| What you need to do |
Return only those lines of the listing that hold the word "first".

| Provided records |
========

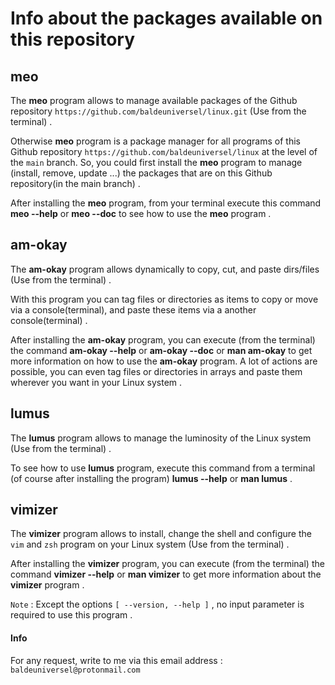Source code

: # Info about the packages available on this repository




## meo

The **meo** program allows to manage available packages of the Github 
repository `https://github.com/baldeuniversel/linux.git`
(Use from the terminal) .


Otherwise **meo** program is a package manager for all programs
of this Github repository `https://github.com/baldeuniversel/linux`
at the level of the `main` branch. So, you could first install the
**meo** program to manage (install, remove, update ...) the packages
that are on this Github repository(in the main branch) .


After installing the **meo** program, from your terminal execute this
command **meo --help** or **meo --doc** to see how to use the **meo** program .




## am-okay

The **am-okay** program allows dynamically to copy, cut, and paste 
dirs/files (Use from the terminal) .


With this program you can tag files or directories as items to copy or move 
via a console(terminal), and paste these items via a another console(terminal) .


After installing the **am-okay** program, you can execute (from the terminal) the 
command **am-okay --help** or **am-okay --doc** or **man am-okay** to get more information 
on how to use the **am-okay** program. A lot of actions are possible, you can even tag 
files or directories in arrays and paste them wherever you want in your Linux system .




## lumus

The **lumus** program allows to manage the luminosity of the Linux system 
(Use from the terminal) .

To see how to use **lumus** program, execute this command from a 
terminal (of course after installing the program) **lumus --help** or **man lumus** .




## vimizer

The **vimizer** program allows to install, change the shell and configure 
the `vim` and `zsh` program on your Linux system (Use from the terminal) .

After installing the **vimizer** program, you can execute (from the terminal) 
the command **vimizer --help** or **man vimizer** to get more information about the 
**vimizer** program .

`Note` : Except the options `[ --version, --help ]` , no input parameter is required 
to use this program .




#### Info
For any request, write to me via this email address : 
`baldeuniversel@protonmail.com`
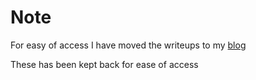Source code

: # Note
For easy of access I have moved the writeups to my [blog](https://gr33nm0nk2802.github.io)

These has been kept back for ease of access
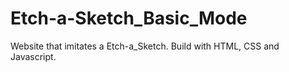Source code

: # Etch-a-Sketch_Basic_Mode
Website that imitates a Etch-a_Sketch. Build with HTML, CSS and Javascript.
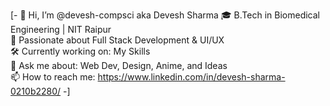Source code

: [- 👋 Hi, I’m @devesh-compsci aka Devesh Sharma
🎓 B.Tech in Biomedical Engineering | NIT Raipur  
🧠 Passionate about Full Stack Development & UI/UX  
🛠️ Currently working on: My Skills  
💬 Ask me about: Web Dev, Design, Anime, and Ideas  
📫 How to reach me: https://www.linkedin.com/in/devesh-sharma-0210b2280/
-]
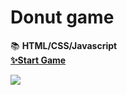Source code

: # Donut game

📚 **HTML/CSS/Javascript**    
[**✨Start Game**](https://tigowler.github.io/donut_game/)   


<img src="https://user-images.githubusercontent.com/92033114/165806210-46be7496-a6f6-4297-9ebd-fa149c3e0e62.gif">
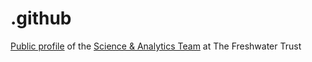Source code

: # .github
[Public profile](https://github.com/thefreshwatertrust/.github/blob/main/profile/README.md) of the [Science &amp; Analytics Team](https://github.com/thefreshwatertrust/) at The Freshwater Trust
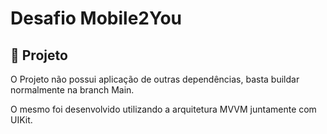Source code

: # Desafio Mobile2You

## 📱 Projeto

O Projeto não possui aplicação de outras dependências, basta buildar normalmente na branch Main.

O mesmo foi desenvolvido utilizando a arquitetura MVVM juntamente com UIKit. 

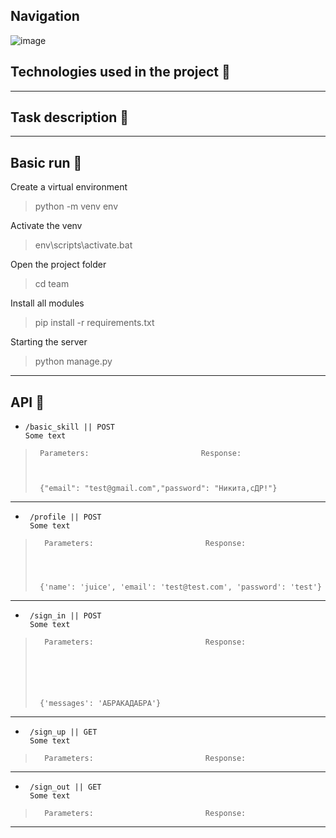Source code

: ## Navigation
![image](https://user-images.githubusercontent.com/101140452/169601332-479b3116-7204-4ff6-b7aa-5e58412076da.png)


## Technologies used in the project 🍪



***
## Task description 🍪


***
## Basic run 🍪
Create a virtual environment
>python -m venv env


Activate the venv
>env\scripts\activate.bat


Open the project folder
>cd team


Install all modules
>pip install -r requirements.txt


Starting the server
>python manage.py
***
## API 🍪
-     /basic_skill || POST
      Some text
>      
>      Parameters:                         Response:
>                                             
>                                          
>      
>      {"email": "test@gmail.com","password": "Никита,сДР!"}
----

-      /profile || POST
       Some text
>      
>       Parameters:                         Response:
>        
>                        
>           
>      
>      {'name': 'juice', 'email': 'test@test.com', 'password': 'test'}
----

-      /sign_in || POST
       Some text
>      
>       Parameters:                         Response:
>       
>       
>                                         
>                                      
>                                                       
>      
>      {'messages': 'АБРАКАДАБРА'}
----

-      /sign_up || GET
       Some text
>      
>       Parameters:                         Response:
>      
>
>                                           
>                                           
>                                                            
>      
----
-      /sign_out || GET
       Some text
>      
>       Parameters:                         Response:
>      
>
>                                           
>                                           
>                                                            
>      
>               
***
   
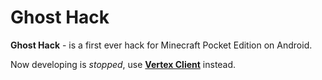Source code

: # Ghost Hack
**Ghost Hack** - is a first ever hack for Minecraft Pocket Edition on Android.

Now developing is _stopped_, use [**Vertex Client**](http://...) instead.
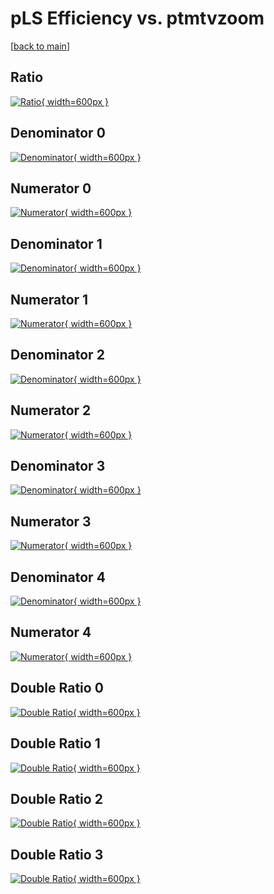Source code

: # pLS Efficiency vs. ptmtvzoom

[[back to main](./)]



## Ratio

[![Ratio](../mtv/var/pLS_loweta_13_1_eff_ptmtvzoom.png){ width=600px }](../mtv/var/pLS_loweta_13_1_eff_ptmtvzoom.pdf)

## Denominator 0

[![Denominator](../mtv/den/pLS_loweta_13_1_eff_ptmtvzoom_den0.png){ width=600px }](../mtv/den/pLS_loweta_13_1_eff_ptmtvzoom_den0.pdf)

## Numerator 0

[![Numerator](../mtv/num/pLS_loweta_13_1_eff_ptmtvzoom_num0.png){ width=600px }](../mtv/num/pLS_loweta_13_1_eff_ptmtvzoom_num0.pdf)

## Denominator 1

[![Denominator](../mtv/den/pLS_loweta_13_1_eff_ptmtvzoom_den1.png){ width=600px }](../mtv/den/pLS_loweta_13_1_eff_ptmtvzoom_den1.pdf)

## Numerator 1

[![Numerator](../mtv/num/pLS_loweta_13_1_eff_ptmtvzoom_num1.png){ width=600px }](../mtv/num/pLS_loweta_13_1_eff_ptmtvzoom_num1.pdf)

## Denominator 2

[![Denominator](../mtv/den/pLS_loweta_13_1_eff_ptmtvzoom_den2.png){ width=600px }](../mtv/den/pLS_loweta_13_1_eff_ptmtvzoom_den2.pdf)

## Numerator 2

[![Numerator](../mtv/num/pLS_loweta_13_1_eff_ptmtvzoom_num2.png){ width=600px }](../mtv/num/pLS_loweta_13_1_eff_ptmtvzoom_num2.pdf)

## Denominator 3

[![Denominator](../mtv/den/pLS_loweta_13_1_eff_ptmtvzoom_den3.png){ width=600px }](../mtv/den/pLS_loweta_13_1_eff_ptmtvzoom_den3.pdf)

## Numerator 3

[![Numerator](../mtv/num/pLS_loweta_13_1_eff_ptmtvzoom_num3.png){ width=600px }](../mtv/num/pLS_loweta_13_1_eff_ptmtvzoom_num3.pdf)

## Denominator 4

[![Denominator](../mtv/den/pLS_loweta_13_1_eff_ptmtvzoom_den4.png){ width=600px }](../mtv/den/pLS_loweta_13_1_eff_ptmtvzoom_den4.pdf)

## Numerator 4

[![Numerator](../mtv/num/pLS_loweta_13_1_eff_ptmtvzoom_num4.png){ width=600px }](../mtv/num/pLS_loweta_13_1_eff_ptmtvzoom_num4.pdf)

## Double Ratio 0

[![Double Ratio](../mtv/ratio/pLS_loweta_13_1_eff_ptmtvzoom_ratio0.png){ width=600px }](../mtv/ratio/pLS_loweta_13_1_eff_ptmtvzoom_ratio0.pdf)

## Double Ratio 1

[![Double Ratio](../mtv/ratio/pLS_loweta_13_1_eff_ptmtvzoom_ratio1.png){ width=600px }](../mtv/ratio/pLS_loweta_13_1_eff_ptmtvzoom_ratio1.pdf)

## Double Ratio 2

[![Double Ratio](../mtv/ratio/pLS_loweta_13_1_eff_ptmtvzoom_ratio2.png){ width=600px }](../mtv/ratio/pLS_loweta_13_1_eff_ptmtvzoom_ratio2.pdf)

## Double Ratio 3

[![Double Ratio](../mtv/ratio/pLS_loweta_13_1_eff_ptmtvzoom_ratio3.png){ width=600px }](../mtv/ratio/pLS_loweta_13_1_eff_ptmtvzoom_ratio3.pdf)

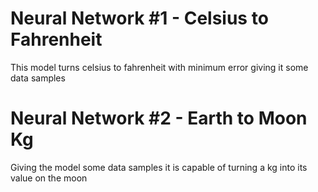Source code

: # Neural Network #1 - Celsius to Fahrenheit
This model turns celsius to fahrenheit with minimum error giving it some data samples

# Neural Network #2 - Earth to Moon Kg
Giving the model some data samples it is capable of turning a kg into its value on the moon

========

| Answer area |
at the level of the `main` branch. So, you could first install the
**Ghost Hack** - is a first ever hack for Minecraft Pocket Edition on Android.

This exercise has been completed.